According to the United Nations Convention Against Transnational Organised Crime, ‘human trafficking’ is defined as ‘The recruitment, transportation, transfer, harbouring or receipt of persons, by means of the threat or use of force or other forms of coercion, of abduction, of fraud, of deception, of the abuse of power or of a position of vulnerability or of the giving or receiving of payments or benefits to achieve the consent of a person having control over another person, for the purpose of exploitation.’
But what we’re not being told is that THB is not just a third-world issue. China, Eritrea, and Afghanistan may be amongst the worst offenders (falling into the Tier 3 category: governments who do not fully meet the Trafficking Victims Protection Act’s minimum standards and are not making significant efforts to do so), but across Europe, victims of trafficking number in the hundreds of thousands.
In the UK, THB is estimated to cost the nation close on £900 million per year in terms of investigation, prosecution, and rehabilitation. And while Cyprus shares Britain’s Tier 1 categorisation (governments who fully meet the Act’s minimum standards), over 100 investigations into suspected trafficking (including sex trafficking, forced labour, and forced marriage) were conducted on the island in 2020 alone.
Why AML is the answer
Of course, this multi-billion dollar enterprise is as slippery as it is heinous, with countless cases going unreported. But though it’s notoriously difficult to catch (and even harder to successfully prosecute) those who profit from THB, there is one direct link that aids authorities in their fight against human trafficking: the money-laundering trail.

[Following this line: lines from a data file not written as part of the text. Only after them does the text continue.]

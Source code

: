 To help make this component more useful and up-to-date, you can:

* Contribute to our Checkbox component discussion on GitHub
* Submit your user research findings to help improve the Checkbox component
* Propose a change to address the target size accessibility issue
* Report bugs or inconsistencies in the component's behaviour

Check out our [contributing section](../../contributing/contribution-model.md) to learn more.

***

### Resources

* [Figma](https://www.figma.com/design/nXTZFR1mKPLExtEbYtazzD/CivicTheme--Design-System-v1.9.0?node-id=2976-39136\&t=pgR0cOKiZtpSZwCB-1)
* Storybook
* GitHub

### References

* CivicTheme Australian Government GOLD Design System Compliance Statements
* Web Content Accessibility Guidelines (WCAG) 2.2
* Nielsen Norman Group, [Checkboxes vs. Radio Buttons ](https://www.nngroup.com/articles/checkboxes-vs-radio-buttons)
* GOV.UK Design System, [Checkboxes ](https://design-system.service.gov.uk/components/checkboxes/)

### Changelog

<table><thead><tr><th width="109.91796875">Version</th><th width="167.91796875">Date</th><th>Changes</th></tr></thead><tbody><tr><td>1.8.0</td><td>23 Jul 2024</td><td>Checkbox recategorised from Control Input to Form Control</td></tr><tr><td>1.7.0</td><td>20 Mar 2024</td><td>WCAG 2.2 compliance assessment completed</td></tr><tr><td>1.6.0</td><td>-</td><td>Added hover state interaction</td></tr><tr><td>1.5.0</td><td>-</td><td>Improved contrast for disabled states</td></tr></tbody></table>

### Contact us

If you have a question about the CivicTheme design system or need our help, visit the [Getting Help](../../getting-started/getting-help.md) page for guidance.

Human trafficking often yields such sizeable assets that financial institutions are in the unique position to detect attempts to launder the resultant proceeds. With the help of an airtight, machine-learning AML program such institutions are our best hope for preventing the spread of one of the world’s worst crimes.
Done manually, AML is already a job that’s nigh-on impossible for compliance officers. But advanced machine learning programs not only make the job practically effortless, they can also recognise and flag the patterns that indicate the movement of illicit human trafficking funds.
Using high-tech AML solutions, such as iSPIRAL’s RegTech+, which include best practices in contextual information, information sharing, customer due diligence, and suspicious activity reports is the key to countering human trafficking… And, as we move into the future, it’s Artificial Intelligence that has become our best hope in the fight against an inhuman crime.